Egypt has a population of 80.3 million and a GDP per capita of
$4,200 (2006), according to the US Central Intelligence
Agency.
The Egyptian government has been encouraging participation by
foreign insurers, a process that has been assisted by the removal
of a 49 percent cap on foreign holdings in insurers in 1998.

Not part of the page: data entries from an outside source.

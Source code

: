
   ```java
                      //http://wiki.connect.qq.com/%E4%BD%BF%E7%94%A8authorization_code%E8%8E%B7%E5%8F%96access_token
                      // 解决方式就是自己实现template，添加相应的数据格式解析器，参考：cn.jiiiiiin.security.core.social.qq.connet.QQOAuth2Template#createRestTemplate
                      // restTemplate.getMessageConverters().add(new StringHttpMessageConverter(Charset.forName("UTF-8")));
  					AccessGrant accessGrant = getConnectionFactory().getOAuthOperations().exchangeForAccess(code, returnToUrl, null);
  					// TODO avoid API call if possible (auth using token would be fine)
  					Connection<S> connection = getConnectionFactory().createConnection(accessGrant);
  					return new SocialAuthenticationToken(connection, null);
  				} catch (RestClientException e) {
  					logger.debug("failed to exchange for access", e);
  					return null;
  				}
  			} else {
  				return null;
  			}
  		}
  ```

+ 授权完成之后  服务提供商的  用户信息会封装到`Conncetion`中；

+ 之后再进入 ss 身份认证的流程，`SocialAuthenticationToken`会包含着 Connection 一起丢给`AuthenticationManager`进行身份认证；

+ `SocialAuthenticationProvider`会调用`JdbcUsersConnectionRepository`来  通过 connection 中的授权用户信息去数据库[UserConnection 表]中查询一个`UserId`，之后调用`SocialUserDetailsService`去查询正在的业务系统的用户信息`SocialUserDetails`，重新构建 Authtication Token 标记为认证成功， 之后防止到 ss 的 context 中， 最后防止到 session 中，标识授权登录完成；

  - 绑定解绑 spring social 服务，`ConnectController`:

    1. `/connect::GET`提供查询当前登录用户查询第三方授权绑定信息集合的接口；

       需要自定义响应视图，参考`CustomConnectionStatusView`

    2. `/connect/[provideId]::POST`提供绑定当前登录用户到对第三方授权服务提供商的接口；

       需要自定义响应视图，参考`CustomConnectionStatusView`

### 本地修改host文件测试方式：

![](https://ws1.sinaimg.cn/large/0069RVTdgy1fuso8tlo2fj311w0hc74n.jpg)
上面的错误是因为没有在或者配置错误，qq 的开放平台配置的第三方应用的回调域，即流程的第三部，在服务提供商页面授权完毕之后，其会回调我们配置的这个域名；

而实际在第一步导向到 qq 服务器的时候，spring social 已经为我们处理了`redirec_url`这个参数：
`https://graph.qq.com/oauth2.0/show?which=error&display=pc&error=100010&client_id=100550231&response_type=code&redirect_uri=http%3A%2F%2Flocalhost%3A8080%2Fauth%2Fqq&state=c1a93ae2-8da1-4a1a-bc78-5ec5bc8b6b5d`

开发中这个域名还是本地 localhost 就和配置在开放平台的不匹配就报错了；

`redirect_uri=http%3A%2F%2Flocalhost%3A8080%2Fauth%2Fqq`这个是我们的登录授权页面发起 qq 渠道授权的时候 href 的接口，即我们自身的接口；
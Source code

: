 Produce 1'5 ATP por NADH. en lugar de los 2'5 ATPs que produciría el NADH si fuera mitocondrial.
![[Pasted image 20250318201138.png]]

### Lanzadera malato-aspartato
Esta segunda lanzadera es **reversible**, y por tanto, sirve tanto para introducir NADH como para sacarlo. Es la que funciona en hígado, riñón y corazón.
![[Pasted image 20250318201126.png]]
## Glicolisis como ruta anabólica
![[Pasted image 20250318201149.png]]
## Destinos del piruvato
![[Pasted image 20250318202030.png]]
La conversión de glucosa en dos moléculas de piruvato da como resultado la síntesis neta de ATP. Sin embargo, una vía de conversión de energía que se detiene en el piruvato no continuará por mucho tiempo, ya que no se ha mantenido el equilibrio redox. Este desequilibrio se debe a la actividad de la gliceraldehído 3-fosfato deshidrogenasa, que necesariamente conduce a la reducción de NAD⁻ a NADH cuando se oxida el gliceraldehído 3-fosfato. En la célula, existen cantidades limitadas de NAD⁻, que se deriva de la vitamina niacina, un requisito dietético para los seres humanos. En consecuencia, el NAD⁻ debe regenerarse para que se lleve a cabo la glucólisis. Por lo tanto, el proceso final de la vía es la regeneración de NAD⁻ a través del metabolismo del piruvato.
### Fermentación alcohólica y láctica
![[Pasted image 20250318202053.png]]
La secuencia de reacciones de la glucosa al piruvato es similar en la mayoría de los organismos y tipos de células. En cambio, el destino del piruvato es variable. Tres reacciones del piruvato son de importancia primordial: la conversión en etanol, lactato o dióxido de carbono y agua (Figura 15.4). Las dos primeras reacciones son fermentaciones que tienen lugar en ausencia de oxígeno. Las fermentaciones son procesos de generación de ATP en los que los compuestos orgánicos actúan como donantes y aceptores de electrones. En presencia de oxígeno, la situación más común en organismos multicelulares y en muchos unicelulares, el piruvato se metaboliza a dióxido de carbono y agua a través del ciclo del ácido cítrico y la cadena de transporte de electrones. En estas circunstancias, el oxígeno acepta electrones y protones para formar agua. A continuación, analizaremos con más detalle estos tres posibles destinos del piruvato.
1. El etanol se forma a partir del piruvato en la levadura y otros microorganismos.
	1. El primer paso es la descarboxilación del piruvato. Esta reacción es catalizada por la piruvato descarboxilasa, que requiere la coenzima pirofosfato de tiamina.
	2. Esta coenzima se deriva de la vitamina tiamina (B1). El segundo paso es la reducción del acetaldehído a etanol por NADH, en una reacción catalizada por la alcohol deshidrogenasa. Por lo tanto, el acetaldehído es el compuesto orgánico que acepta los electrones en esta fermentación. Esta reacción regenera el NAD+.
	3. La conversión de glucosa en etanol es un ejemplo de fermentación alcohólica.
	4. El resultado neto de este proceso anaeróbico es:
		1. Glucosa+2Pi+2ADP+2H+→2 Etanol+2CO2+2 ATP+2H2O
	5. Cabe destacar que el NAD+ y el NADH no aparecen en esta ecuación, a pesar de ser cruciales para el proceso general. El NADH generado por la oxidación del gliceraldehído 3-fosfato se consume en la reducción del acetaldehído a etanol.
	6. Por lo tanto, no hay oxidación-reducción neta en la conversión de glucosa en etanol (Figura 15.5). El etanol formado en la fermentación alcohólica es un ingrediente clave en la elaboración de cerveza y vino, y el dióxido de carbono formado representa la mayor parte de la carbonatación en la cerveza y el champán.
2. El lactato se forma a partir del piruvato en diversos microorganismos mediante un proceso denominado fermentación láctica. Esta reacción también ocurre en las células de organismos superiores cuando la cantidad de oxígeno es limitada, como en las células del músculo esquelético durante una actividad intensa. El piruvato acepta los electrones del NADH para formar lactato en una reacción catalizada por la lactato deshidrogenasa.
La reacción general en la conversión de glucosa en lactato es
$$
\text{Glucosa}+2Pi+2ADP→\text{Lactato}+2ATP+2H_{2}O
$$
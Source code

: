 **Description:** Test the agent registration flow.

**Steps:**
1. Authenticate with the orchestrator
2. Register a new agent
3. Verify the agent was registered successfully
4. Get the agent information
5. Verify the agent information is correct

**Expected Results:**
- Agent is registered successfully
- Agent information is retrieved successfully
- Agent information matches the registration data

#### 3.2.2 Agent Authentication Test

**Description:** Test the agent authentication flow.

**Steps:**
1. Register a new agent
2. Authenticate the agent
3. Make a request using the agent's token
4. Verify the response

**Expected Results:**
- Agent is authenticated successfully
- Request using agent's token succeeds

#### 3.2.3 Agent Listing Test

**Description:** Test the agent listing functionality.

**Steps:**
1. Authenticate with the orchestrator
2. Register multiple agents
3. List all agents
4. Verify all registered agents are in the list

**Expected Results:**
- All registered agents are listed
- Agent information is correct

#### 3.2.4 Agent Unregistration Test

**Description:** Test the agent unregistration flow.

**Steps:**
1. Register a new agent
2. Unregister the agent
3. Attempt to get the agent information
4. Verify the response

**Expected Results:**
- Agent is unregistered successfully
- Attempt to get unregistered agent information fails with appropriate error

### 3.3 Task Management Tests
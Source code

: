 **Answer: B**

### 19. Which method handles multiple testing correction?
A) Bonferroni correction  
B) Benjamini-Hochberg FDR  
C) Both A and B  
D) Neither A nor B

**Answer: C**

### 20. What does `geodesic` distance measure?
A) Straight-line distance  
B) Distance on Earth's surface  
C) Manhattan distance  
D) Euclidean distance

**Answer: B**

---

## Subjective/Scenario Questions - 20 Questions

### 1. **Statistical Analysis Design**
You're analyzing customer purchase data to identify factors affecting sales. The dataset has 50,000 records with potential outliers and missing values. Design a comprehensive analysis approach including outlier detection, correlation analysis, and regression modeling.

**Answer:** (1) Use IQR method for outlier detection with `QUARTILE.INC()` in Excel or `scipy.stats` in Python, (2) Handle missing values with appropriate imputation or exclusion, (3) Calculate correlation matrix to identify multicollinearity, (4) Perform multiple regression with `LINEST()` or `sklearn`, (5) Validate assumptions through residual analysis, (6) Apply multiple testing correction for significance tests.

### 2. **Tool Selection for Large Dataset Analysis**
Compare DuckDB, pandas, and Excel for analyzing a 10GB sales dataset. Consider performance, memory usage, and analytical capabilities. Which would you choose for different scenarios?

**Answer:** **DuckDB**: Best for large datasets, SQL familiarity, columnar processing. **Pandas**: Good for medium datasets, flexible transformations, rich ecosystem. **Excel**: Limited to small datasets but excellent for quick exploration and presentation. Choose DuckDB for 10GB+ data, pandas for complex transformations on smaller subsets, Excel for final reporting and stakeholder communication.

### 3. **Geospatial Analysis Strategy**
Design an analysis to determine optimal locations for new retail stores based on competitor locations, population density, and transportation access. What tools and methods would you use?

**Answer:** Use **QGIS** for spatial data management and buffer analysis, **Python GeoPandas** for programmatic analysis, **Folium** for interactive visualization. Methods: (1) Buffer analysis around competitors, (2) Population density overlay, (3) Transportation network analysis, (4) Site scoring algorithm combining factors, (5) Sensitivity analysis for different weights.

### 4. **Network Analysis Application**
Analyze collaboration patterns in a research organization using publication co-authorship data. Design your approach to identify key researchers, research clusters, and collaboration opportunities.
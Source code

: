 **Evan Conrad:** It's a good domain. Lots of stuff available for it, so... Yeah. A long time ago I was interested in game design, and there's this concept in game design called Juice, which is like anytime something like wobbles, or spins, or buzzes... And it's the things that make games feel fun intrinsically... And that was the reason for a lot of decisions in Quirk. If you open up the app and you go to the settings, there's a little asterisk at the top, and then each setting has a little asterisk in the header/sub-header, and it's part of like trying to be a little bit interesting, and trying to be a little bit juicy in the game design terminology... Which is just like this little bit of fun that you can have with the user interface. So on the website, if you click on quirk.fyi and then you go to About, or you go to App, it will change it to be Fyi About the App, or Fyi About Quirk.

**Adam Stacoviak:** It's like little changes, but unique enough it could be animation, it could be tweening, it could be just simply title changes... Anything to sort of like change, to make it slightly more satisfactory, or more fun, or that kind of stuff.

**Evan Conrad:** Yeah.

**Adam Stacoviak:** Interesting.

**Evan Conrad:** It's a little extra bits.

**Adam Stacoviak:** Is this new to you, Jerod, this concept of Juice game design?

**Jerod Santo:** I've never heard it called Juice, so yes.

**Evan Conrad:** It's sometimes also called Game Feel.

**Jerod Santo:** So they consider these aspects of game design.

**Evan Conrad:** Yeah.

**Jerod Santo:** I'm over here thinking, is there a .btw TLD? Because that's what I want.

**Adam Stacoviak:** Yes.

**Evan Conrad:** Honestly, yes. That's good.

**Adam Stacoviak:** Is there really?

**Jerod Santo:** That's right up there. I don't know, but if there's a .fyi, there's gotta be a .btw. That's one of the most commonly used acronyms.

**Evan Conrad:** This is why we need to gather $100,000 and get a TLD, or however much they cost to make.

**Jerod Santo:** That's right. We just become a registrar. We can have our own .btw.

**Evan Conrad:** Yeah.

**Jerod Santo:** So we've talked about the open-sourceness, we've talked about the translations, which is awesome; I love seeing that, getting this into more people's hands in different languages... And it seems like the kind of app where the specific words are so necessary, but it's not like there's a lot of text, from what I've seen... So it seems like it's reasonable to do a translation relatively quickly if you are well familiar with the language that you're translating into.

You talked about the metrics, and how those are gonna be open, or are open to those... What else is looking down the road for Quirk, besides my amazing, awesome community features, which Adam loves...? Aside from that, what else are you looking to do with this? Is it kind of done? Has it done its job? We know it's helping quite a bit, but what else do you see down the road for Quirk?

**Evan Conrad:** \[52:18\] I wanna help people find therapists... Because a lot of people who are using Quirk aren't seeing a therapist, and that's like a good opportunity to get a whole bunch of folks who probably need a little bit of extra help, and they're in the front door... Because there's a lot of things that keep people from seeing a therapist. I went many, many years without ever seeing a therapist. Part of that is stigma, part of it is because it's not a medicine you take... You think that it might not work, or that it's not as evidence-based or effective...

According to the EISA, there are five private sector life insurance
companies in Egypt, all of which are foreign-owned or have strong
foreign backing. They are:
• Ace Life Insurance, in which Bermuda-based Ace Group holds a 51
percent stake and Egyptian investment company Commercial
International Investment the balance;
• Allianz Life Assurance of Egypt, an 80 percent-owned unit of
Allianz, was established in 1976 when it became the first private
joint venture insurer in Egypt;
• Commercial International Life Insurance, in which Egyptian bank
Commercial International Bank and UK insurer Legal & General
each hold a 40 percent stake;
• Pharaonic American Life Insurance, a 90 percent-owned unit of
American International Group; and
• NSGB Life Insurance, in which French banking group Société
Générale’s insurance unit, Sogecap, holds a 75 percent stake and
its Egyptian banking unit, National Société Générale Bank, the
balance.
In total, there are now 15 private-sector insurers in Egypt: the
five life insurers, six general insurers, three composite insurers
and one health insurer, which is BUPA Egypt Insurance, a unit of UK
insurer BUPA.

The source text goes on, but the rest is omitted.